# Activity
Gather the lines from the material that contain "logo".

# Extracted material
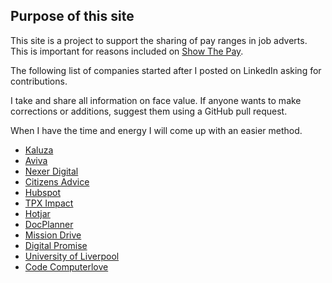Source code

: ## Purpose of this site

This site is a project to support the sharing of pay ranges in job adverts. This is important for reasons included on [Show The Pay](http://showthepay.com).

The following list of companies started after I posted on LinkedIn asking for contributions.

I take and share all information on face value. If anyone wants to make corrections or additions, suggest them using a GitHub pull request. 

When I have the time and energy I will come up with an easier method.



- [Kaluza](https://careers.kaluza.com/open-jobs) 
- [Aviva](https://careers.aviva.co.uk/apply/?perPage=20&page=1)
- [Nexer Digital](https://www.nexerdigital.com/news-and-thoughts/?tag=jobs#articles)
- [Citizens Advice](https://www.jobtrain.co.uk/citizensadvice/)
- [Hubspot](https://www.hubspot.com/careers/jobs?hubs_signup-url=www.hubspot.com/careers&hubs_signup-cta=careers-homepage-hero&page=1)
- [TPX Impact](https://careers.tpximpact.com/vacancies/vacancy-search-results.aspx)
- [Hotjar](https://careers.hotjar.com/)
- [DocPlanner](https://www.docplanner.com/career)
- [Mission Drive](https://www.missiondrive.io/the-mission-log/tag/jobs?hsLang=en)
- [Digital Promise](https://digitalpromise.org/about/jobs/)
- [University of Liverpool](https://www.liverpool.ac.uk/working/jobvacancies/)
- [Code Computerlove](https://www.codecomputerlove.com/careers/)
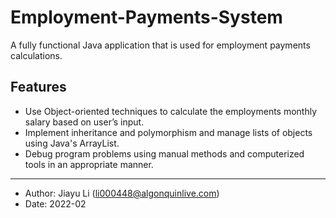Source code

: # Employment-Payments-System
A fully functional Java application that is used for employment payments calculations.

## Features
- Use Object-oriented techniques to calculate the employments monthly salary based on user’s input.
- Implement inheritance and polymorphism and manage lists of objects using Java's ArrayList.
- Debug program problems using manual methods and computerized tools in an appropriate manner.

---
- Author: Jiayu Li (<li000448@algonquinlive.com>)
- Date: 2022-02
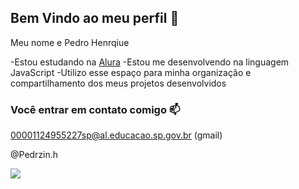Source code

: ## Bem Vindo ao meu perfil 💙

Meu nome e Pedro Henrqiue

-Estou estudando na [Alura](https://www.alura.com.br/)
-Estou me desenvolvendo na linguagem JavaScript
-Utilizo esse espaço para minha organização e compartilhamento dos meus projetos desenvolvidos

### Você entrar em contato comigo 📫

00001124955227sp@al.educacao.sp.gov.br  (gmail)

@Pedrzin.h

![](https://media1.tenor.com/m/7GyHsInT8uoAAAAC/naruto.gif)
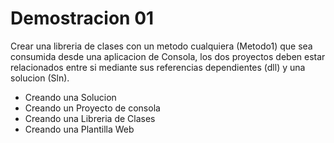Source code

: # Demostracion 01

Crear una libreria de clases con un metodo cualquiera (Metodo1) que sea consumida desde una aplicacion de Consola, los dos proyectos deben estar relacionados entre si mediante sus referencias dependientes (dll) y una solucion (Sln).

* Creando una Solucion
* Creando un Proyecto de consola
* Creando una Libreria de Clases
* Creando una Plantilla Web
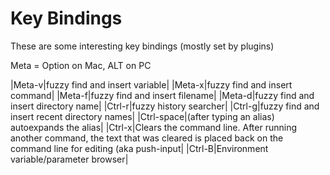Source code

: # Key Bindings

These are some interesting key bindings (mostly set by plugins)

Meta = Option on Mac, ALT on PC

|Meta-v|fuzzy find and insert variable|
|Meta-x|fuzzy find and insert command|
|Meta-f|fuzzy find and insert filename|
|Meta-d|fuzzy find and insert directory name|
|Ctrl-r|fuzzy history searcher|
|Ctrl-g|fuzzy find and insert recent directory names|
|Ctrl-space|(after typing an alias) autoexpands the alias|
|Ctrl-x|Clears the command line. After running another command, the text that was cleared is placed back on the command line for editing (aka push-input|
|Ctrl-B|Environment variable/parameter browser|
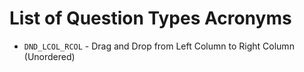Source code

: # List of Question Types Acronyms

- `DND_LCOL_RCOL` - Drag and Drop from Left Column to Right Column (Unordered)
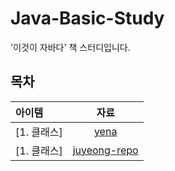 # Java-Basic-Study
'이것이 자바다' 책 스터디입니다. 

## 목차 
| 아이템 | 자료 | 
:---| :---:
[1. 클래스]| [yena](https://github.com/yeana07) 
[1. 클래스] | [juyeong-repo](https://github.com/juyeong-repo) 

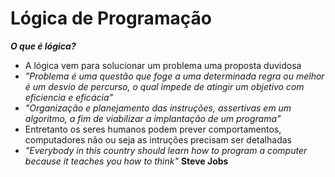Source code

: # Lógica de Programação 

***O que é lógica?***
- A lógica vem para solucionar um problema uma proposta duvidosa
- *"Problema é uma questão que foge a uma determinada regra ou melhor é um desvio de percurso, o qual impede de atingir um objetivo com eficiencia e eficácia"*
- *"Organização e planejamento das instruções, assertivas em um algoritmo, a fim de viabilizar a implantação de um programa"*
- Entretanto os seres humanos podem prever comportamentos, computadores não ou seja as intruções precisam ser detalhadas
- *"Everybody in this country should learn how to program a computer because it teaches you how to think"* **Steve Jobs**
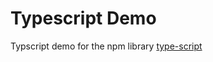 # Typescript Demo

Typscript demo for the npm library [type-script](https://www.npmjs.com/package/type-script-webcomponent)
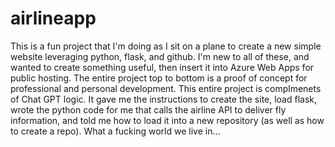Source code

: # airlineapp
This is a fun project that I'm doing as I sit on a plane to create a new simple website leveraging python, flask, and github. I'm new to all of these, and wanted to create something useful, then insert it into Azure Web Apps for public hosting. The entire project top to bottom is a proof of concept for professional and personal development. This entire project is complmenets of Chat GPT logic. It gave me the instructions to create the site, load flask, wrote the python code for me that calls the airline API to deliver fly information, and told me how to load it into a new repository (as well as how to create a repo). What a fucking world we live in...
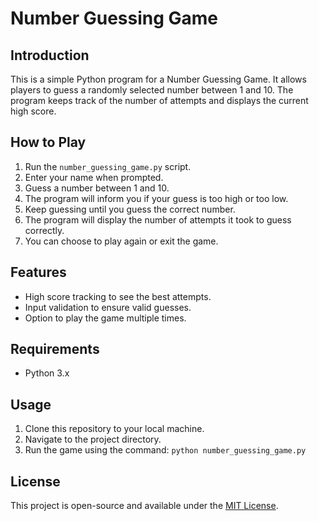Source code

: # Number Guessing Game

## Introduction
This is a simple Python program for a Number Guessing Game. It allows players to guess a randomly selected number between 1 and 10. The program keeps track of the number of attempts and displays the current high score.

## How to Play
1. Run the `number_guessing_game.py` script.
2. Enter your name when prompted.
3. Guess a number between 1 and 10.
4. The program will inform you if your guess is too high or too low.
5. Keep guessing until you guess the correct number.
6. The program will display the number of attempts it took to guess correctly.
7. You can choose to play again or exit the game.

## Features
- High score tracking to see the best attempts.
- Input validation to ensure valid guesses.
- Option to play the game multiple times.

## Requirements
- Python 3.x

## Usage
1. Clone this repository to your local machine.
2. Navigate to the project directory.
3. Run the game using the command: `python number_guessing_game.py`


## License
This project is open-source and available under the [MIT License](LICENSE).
--
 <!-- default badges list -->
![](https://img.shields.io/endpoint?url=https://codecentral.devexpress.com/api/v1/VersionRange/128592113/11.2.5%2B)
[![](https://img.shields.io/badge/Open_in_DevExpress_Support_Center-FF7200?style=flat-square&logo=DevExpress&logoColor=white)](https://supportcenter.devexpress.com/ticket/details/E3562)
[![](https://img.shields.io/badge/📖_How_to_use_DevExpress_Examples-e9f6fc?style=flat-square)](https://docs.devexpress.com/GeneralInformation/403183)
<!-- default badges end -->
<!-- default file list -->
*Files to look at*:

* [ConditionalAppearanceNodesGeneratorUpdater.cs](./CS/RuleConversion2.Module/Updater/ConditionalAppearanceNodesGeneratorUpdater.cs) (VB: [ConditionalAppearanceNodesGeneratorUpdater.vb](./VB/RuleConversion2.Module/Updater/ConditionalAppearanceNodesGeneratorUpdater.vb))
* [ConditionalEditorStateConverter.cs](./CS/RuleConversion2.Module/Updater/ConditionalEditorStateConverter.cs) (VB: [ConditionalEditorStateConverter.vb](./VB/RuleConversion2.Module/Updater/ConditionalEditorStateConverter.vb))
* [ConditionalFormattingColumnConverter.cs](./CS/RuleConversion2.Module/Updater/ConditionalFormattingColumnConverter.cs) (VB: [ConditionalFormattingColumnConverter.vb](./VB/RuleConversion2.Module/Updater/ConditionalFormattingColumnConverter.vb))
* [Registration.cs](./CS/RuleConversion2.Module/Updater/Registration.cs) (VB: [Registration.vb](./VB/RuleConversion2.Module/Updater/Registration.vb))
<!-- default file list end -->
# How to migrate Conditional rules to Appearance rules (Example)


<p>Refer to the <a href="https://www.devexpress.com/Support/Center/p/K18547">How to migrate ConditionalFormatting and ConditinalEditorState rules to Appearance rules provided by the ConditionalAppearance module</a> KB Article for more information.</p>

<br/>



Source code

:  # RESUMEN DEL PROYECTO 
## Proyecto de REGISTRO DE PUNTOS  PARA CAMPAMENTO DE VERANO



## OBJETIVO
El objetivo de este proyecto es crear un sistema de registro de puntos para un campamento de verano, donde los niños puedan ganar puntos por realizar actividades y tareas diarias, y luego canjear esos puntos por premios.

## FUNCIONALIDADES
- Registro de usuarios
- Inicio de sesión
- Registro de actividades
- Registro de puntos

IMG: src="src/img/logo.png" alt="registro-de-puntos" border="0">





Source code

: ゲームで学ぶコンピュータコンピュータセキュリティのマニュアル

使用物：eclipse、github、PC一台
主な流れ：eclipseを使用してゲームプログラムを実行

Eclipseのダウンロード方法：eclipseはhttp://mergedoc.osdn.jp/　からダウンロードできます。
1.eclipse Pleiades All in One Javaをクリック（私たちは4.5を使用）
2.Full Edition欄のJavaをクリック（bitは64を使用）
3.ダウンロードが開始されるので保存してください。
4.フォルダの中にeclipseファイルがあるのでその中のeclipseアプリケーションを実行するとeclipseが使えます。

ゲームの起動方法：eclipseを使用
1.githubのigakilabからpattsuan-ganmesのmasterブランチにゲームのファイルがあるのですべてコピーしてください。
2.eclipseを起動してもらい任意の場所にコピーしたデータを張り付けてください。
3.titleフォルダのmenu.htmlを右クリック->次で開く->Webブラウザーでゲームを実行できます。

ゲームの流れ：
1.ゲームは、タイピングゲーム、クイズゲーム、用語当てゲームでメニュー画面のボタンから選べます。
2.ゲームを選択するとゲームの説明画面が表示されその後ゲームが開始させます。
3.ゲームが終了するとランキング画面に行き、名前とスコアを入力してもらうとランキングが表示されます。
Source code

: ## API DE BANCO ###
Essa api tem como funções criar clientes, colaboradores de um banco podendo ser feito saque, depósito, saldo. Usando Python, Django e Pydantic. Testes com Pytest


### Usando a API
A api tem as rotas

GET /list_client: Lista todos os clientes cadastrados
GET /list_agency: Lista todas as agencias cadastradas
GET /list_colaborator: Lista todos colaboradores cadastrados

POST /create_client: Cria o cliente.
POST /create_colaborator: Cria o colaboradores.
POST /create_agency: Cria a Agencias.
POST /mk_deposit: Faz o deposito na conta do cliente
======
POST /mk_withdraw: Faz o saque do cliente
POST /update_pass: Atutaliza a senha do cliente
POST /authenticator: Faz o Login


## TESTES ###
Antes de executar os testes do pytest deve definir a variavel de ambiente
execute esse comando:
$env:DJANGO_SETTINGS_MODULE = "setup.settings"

# Task result
[![](https://img.shields.io/badge/Open_in_DevExpress_Support_Center-FF7200?style=flat-square&logo=DevExpress&logoColor=white)](https://supportcenter.devexpress.com/ticket/details/E3562)
IMG: src="src/img/logo.png" alt="registro-de-puntos" border="0">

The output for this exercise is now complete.